_Data for this task_
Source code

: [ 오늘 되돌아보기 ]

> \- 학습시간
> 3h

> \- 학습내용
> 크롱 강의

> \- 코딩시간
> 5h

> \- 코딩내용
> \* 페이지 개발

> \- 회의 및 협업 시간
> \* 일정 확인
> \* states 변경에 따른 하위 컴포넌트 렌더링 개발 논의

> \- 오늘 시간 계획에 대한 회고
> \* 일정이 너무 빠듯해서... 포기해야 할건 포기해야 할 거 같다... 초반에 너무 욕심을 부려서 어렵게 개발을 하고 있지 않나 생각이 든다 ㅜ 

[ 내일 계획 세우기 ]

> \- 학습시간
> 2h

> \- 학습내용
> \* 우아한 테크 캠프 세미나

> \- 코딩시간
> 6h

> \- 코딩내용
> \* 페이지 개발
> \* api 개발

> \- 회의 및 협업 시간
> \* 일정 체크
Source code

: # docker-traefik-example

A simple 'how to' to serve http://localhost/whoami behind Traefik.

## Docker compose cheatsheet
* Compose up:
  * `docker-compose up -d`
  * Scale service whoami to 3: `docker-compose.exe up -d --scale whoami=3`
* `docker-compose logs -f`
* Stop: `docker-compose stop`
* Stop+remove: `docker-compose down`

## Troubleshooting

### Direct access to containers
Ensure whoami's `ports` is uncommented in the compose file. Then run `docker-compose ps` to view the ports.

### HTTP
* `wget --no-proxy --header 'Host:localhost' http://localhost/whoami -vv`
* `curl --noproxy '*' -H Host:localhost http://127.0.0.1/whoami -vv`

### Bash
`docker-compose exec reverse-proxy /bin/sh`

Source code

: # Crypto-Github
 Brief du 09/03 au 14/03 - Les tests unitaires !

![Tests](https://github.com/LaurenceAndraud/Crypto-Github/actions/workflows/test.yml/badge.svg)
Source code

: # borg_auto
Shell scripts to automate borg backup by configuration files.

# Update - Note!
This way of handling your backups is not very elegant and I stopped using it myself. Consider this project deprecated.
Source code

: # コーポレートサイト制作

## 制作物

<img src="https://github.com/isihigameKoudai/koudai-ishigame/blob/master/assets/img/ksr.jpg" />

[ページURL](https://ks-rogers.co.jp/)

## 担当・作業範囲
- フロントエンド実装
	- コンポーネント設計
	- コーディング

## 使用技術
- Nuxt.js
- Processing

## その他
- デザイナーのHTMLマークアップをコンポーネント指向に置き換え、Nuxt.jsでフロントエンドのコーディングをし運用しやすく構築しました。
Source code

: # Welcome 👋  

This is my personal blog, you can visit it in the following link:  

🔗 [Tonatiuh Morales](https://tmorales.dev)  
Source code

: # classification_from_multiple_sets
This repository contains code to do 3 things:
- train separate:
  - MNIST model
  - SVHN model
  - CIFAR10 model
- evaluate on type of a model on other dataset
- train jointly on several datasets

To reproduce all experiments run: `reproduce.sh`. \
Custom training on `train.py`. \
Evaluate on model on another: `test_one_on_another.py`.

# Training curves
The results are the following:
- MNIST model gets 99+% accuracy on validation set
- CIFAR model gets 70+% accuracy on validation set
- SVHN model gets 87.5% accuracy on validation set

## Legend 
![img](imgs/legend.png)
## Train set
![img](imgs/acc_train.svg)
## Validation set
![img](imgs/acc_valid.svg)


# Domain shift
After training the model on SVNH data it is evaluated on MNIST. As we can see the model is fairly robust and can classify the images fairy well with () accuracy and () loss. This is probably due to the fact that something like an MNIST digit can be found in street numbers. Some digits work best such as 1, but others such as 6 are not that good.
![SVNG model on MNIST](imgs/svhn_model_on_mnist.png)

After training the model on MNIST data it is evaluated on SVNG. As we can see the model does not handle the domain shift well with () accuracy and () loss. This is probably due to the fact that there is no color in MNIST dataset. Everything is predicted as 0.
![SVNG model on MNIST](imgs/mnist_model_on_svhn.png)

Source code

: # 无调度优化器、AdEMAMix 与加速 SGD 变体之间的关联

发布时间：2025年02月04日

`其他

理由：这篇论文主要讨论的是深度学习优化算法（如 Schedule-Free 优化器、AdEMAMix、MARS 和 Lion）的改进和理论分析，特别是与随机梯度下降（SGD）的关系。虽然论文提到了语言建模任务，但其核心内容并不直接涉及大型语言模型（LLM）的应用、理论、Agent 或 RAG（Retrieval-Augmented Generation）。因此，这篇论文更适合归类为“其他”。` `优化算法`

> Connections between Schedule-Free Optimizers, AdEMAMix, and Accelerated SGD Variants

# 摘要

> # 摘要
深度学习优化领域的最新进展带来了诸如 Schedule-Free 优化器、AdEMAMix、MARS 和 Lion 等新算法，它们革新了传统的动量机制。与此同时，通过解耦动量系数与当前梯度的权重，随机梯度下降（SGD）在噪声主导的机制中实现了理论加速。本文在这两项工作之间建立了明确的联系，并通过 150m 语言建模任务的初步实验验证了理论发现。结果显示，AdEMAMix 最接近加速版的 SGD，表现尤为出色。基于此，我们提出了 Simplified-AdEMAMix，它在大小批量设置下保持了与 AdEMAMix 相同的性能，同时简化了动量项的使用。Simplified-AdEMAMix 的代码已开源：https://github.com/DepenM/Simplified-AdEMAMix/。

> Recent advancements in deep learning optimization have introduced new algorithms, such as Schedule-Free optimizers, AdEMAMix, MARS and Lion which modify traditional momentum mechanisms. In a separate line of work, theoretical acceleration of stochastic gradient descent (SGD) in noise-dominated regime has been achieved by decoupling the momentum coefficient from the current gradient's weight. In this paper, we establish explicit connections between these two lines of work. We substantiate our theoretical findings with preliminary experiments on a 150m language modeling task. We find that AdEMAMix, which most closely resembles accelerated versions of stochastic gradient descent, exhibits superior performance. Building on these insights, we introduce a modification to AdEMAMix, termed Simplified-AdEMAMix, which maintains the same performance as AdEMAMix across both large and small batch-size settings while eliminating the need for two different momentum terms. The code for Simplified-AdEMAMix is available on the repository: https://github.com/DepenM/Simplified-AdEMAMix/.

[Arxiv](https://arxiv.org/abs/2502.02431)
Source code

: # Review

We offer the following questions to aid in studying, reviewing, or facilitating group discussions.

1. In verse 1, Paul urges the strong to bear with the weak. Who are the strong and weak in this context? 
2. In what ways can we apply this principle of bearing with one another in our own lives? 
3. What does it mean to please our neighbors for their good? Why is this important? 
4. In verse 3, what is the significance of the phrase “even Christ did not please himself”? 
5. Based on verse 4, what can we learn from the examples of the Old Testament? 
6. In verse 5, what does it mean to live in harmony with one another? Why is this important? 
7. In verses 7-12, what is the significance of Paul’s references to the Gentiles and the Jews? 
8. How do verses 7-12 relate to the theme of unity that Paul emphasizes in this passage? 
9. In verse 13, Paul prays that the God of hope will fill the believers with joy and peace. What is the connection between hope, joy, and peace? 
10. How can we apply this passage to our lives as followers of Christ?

_Task prompt_
Quote exactly the lines running from the start of the listing above through the line where "### Direct access to containers" is found, and output no other lines.

_Expected answer_
Source code

: [ 오늘 되돌아보기 ]

> \- 학습시간
> 3h

> \- 학습내용
> 크롱 강의

> \- 코딩시간
> 5h

> \- 코딩내용
> \* 페이지 개발

> \- 회의 및 협업 시간
> \* 일정 확인
> \* states 변경에 따른 하위 컴포넌트 렌더링 개발 논의

> \- 오늘 시간 계획에 대한 회고
> \* 일정이 너무 빠듯해서... 포기해야 할건 포기해야 할 거 같다... 초반에 너무 욕심을 부려서 어렵게 개발을 하고 있지 않나 생각이 든다 ㅜ 

[ 내일 계획 세우기 ]

> \- 학습시간
> 2h

> \- 학습내용
> \* 우아한 테크 캠프 세미나

> \- 코딩시간
> 6h

> \- 코딩내용
> \* 페이지 개발
> \* api 개발

> \- 회의 및 협업 시간
> \* 일정 체크
Source code

: # docker-traefik-example

A simple 'how to' to serve http://localhost/whoami behind Traefik.

## Docker compose cheatsheet
* Compose up:
  * `docker-compose up -d`
  * Scale service whoami to 3: `docker-compose.exe up -d --scale whoami=3`
* `docker-compose logs -f`
* Stop: `docker-compose stop`
* Stop+remove: `docker-compose down`

## Troubleshooting

### Direct access to containers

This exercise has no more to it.